> _Work to complete_
Return, unchanged and with no pictures, the lines below from the very first through the one that contains "кожен клас має".

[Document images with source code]
= Beginning of Section =

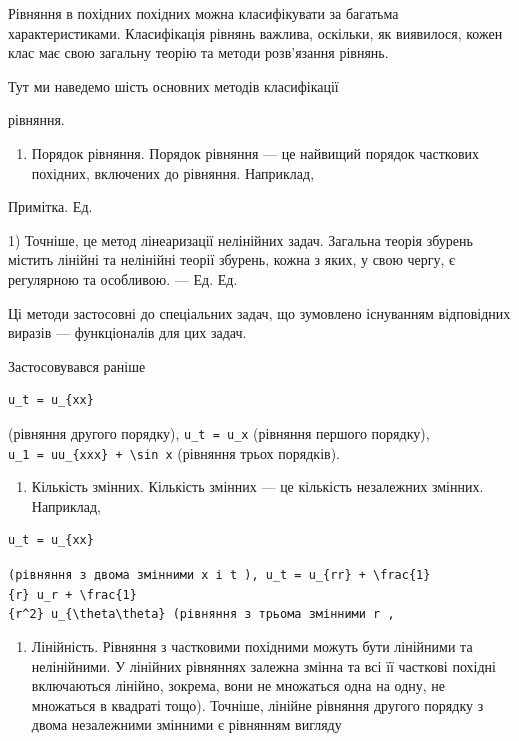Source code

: \documentclass[
  ukrainian,
]{article}
\providecommand{\tightlist}{%
  \setlength{\itemsep}{0pt}\setlength{\parskip}{0pt}}
\begin{document}
Рівняння в похідних похідних можна класифікувати за багатьма
характеристиками. Класифікація рівнянь важлива, оскільки, як виявилося,
кожен клас має свою загальну теорію та методи розв'язання рівнянь.

Тут ми наведемо шість основних методів класифікації

рівняння.

\begin{enumerate}
\def\labelenumi{\arabic{enumi}.}
\tightlist
\item
  Порядок рівняння. Порядок рівняння --- це найвищий порядок часткових
  похідних, включених до рівняння. Наприклад,
\end{enumerate}

Примітка. Ед.

1) Точніше, це метод лінеаризації нелінійних задач. Загальна теорія
збурень містить лінійні та нелінійні теорії збурень, кожна з яких, у
свою чергу, є регулярною та особливою. --- Ед. Ед.

Ці методи застосовні до спеціальних задач, що зумовлено існуванням
відповідних виразів --- функціоналів для цих задач.

Застосовувався раніше

\begin{verbatim}
u_t = u_{xx}
\end{verbatim}

(рівняння другого порядку), \texttt{u\_t\ =\ u\_x} (рівняння першого
порядку), \texttt{u\_1\ =\ uu\_\{xxx\}\ +\ \textbackslash{}sin\ x}
(рівняння трьох порядків).

\begin{enumerate}
\def\labelenumi{\arabic{enumi}.}
\setcounter{enumi}{1}
\tightlist
\item
  Кількість змінних. Кількість змінних --- це кількість незалежних
  змінних. Наприклад,
\end{enumerate}

\begin{verbatim}
u_t = u_{xx}
\end{verbatim}

\texttt{(рівняння\ з\ двома\ змінними\ \textquotesingle{}x\textquotesingle{}\ і\ \textquotesingle{}t\textquotesingle{}\ ),\ \textquotesingle{}u\_t\ =\ u\_\{rr\}\ +\ \textbackslash{}frac\{1\}\{r\}\ u\_r\ +\ \textbackslash{}frac\{1\}\{r\^{}2\}\ u\_\{\textbackslash{}theta\textbackslash{}theta\}\textquotesingle{}\ (рівняння\ з\ трьома\ змінними\ \textquotesingle{}r\textquotesingle{}\ ,}

\begin{enumerate}
\def\labelenumi{\arabic{enumi}.}
\setcounter{enumi}{2}
\tightlist
\item
  Лінійність. Рівняння з частковими похідними можуть бути лінійними та
  нелінійними. У лінійних рівняннях залежна змінна та всі її часткові
  похідні включаються лінійно, зокрема, вони не множаться одна на одну,
  не множаться в квадраті тощо). Точніше, лінійне рівняння другого
  порядку з двома незалежними змінними є рівнянням вигляду
\end{enumerate}
\end{document}
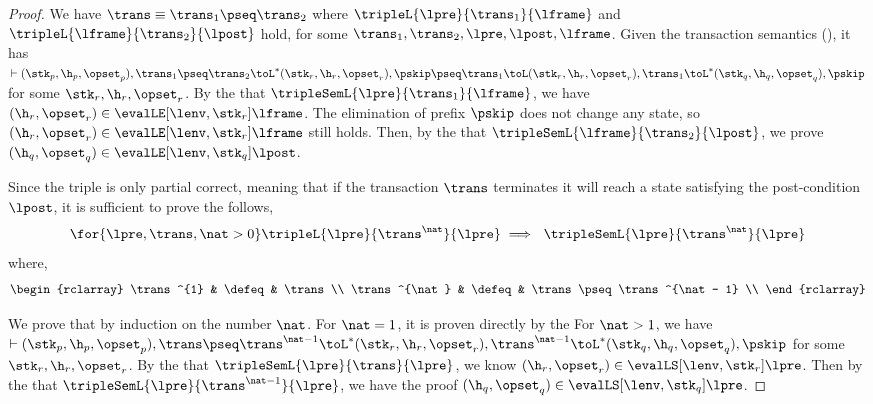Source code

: \begin{proof}
We have \( \trans \equiv \trans_{1} \pseq \trans_{2} \) where \( \tripleL{\lpre}{\trans_{1}}{\lframe} \) and \( \tripleL{\lframe}{\trans_{2}}{\lpost} \) hold, for some \( \trans_{1}, \trans_{2}, \lpre, \lpost, \lframe \).
Given the transaction semantics (), it has \( \vdash ( \stk_{p}, \h_{p}, \opset_{p} ), \trans_{1} \pseq \trans_{2} \toL^{*} ( \stk_{r}, \h_{r}, \opset_{r} ), \pskip \pseq \trans_{1} \toL ( \stk_{r}, \h_{r}, \opset_{r} ), \trans_{1} \toL^{*} ( \stk_{q}, \h_{q}, \opset_{q} ), \pskip \) for some \( \stk_{r}, \h_{r}, \opset_{r} \).
By the \ih that \( \tripleSemL{\lpre}{\trans_{1}}{\lframe} \), we have \( (\h_{r}, \opset_{r}) \in \evalLE[\lenv, \stk_{r}]{\lframe} \).
The elimination of prefix \( \pskip\) does not change any state, so \( (\h_{r}, \opset_{r}) \in \evalLE[\lenv, \stk_{r}]{\lframe} \) still holds.
Then, by the \ih that \( \tripleSemL{\lframe}{\trans_{2}}{\lpost} \), we prove \( (\h_{q}, \opset_{q}) \in \evalLE[\lenv, \stk_{q}]{\lpost} \).


Since the triple is only partial correct, meaning that if the transaction \( \trans \) terminates it will reach a state satisfying the post-condition \( \lpost \), it is sufficient to prove the follows,
\[
    \for{\lpre, \trans, \nat > 0} \tripleL{\lpre}{\trans^{\nat}}{\lpre} \implies \ \tripleSemL{\lpre}{\trans^{\nat}}{\lpre} \\
\]
where,
\[
\begin{rclarray}
    \trans^{1} & \defeq  & \trans \\
    \trans^{\nat} & \defeq  & \trans \pseq \trans^{\nat - 1} \\
\end{rclarray}
\]

We prove that by induction on the number \( \nat \).
For \( \nat = 1 \), it is proven directly by the \ih
For \( \nat > 1 \), we have \( \vdash (\stk_{p}, \h_{p}, \opset_{p}), \trans \pseq \trans^{\nat - 1} \toL^{*} (\stk_{r}, \h_{r}, \opset_{r}), \trans^{\nat - 1} \toL^{*} (\stk_{q}, \h_{q}, \opset_{q}), \pskip \) for some \( \stk_{r}, \h_{r}, \opset_{r} \).
By the \ih that \(\tripleSemL{\lpre}{\trans}{\lpre} \), we know \(  (\h_{r}, \opset_{r}) \in \evalLS[\lenv, \stk_{r}]{\lpre} \).
Then by the \ih that \(\tripleSemL{\lpre}{\trans^{\nat - 1}}{\lpre} \), we have the proof \(  (\h_{q}, \opset_{q}) \in \evalLS[\lenv, \stk_{q}]{\lpre} \).



\end{proof}
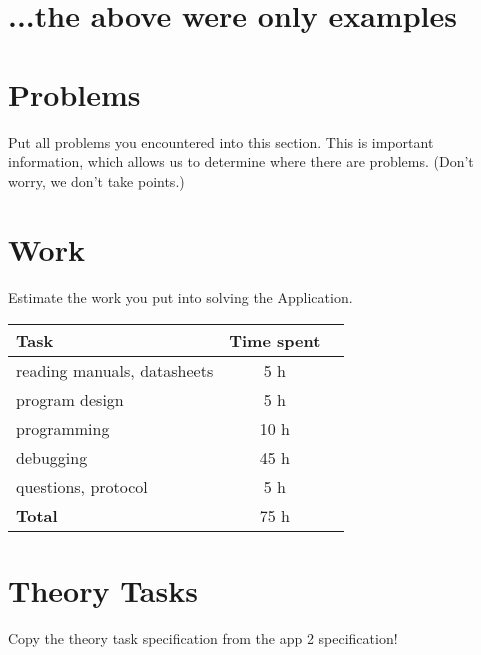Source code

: \documentclass[12pt,a4paper,titlepage,oneside]{article}
\begin{document}
\section{...the above were only examples}


\section{Problems}

Put all problems you encountered into this section.
This is important information, which allows us to determine where there are
problems.
(Don't worry, we don't take points.)


\section{Work}

Estimate the work you put into solving the Application.

\begin{tabular}{|l|c|c|}\hline
	Task & Time spent \\ \hline

	reading manuals, datasheets &  5 h\\
	program design              &  5 h\\
	programming                 & 10 h\\
	debugging                   & 45 h\\
	questions, protocol         &  5 h\\ \hline

	\textbf{Total}              & 75 h\\ \hline
\end{tabular}



\section{Theory Tasks}
Copy the theory task specification from the app 2 specification!





\newpage
\end{document}
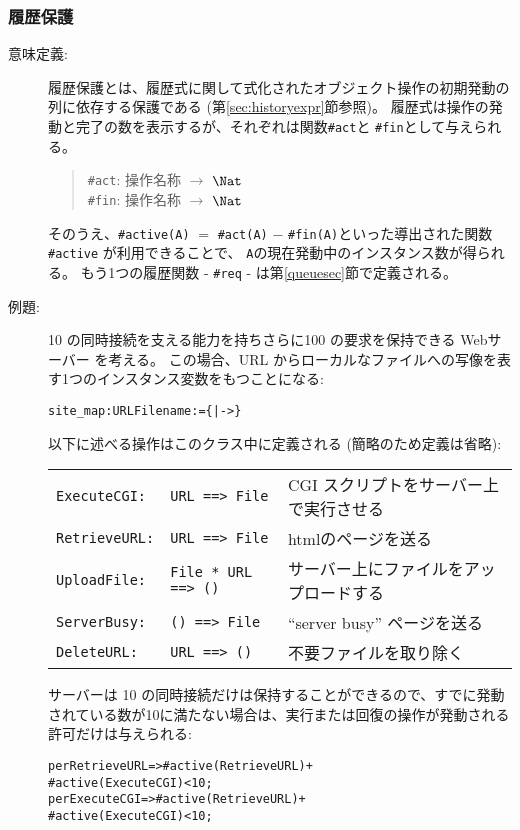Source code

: \documentclass[\pformat,12pt]{jarticle}
\begin{document}
\subsubsection{履歴保護}
\begin{description}
\item[意味定義:] 履歴保護とは、履歴式に関して式化されたオブジェクト操作の初期発動の列に依存する保護である (第\ref{sec:historyexpr}節参照)。
履歴式は操作の発動と完了の数を表示するが、それぞれは関数{\tt \#act}と {\tt \#fin}として与えられる。 

\begin{quote}
{\tt \#act}: 操作名称 $\rightarrow$ $\Nat$ \\
{\tt \#fin}: 操作名称 $\rightarrow$ $\Nat$ 
\end{quote}

そのうえ、{\tt \#active(}{\tt A}{\tt )} $=$ {\tt \#act(}{\tt A}{\tt )} $-$
{\tt \#fin(}{\tt A}{\tt )}といった導出された関数 {\tt \#active} が利用できることで、 {\tt A}の現在発動中のインスタンス数が得られる。 
もう1つの履歴関数 - \texttt{\#req} - は第\ref{queuesec}節で定義される。
\item[例題:]
10 の同時接続を支える能力を持ちさらに100 の要求を保持できる Webサーバー\label{example:webserver} を考える。 
この場合、URL からローカルなファイルへの写像を表す1つのインスタンス変数をもつことになる:
\begin{alltt}
    site_map :  URL  Filename := \{|->\}
\end{alltt}

以下に述べる操作はこのクラス中に定義される (簡略のため定義は省略):

\begin{tabular}{lll}
\texttt{ExecuteCGI:} & \texttt{URL ==> File} &  CGI スクリプトをサーバー上で実行させる\\
\texttt{RetrieveURL:} & \texttt{URL ==> File} & htmlのページを送る\\
\texttt{UploadFile:} & \texttt{File * URL ==> ()} & サーバー上にファイルをアップロードする\\
\texttt{ServerBusy:} & \texttt{() ==> File} & ``server busy'' ページを送る\\
\texttt{DeleteURL:} & \texttt{URL ==> ()} & 不要ファイルを取り除く\\
\end{tabular}

サーバーは 10 の同時接続だけは保持することができるので、すでに発動されている数が10に満たない場合は、実行または回復の操作が発動される許可だけは与えられる:
\begin{alltt}
    per RetrieveURL => #active(RetrieveURL) +
                       #active(ExecuteCGI) < 10;
    per ExecuteCGI  => #active(RetrieveURL) +
                       #active(ExecuteCGI) < 10;
\end{alltt}

\end{description}
\end{document}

= End of Section =

> _Solution below_
Source code

: \documentclass[
  ukrainian,
]{article}
\providecommand{\tightlist}{%
  \setlength{\itemsep}{0pt}\setlength{\parskip}{0pt}}
\begin{document}
Рівняння в похідних похідних можна класифікувати за багатьма
характеристиками. Класифікація рівнянь важлива, оскільки, як виявилося,
кожен клас має свою загальну теорію та методи розв'язання рівнянь.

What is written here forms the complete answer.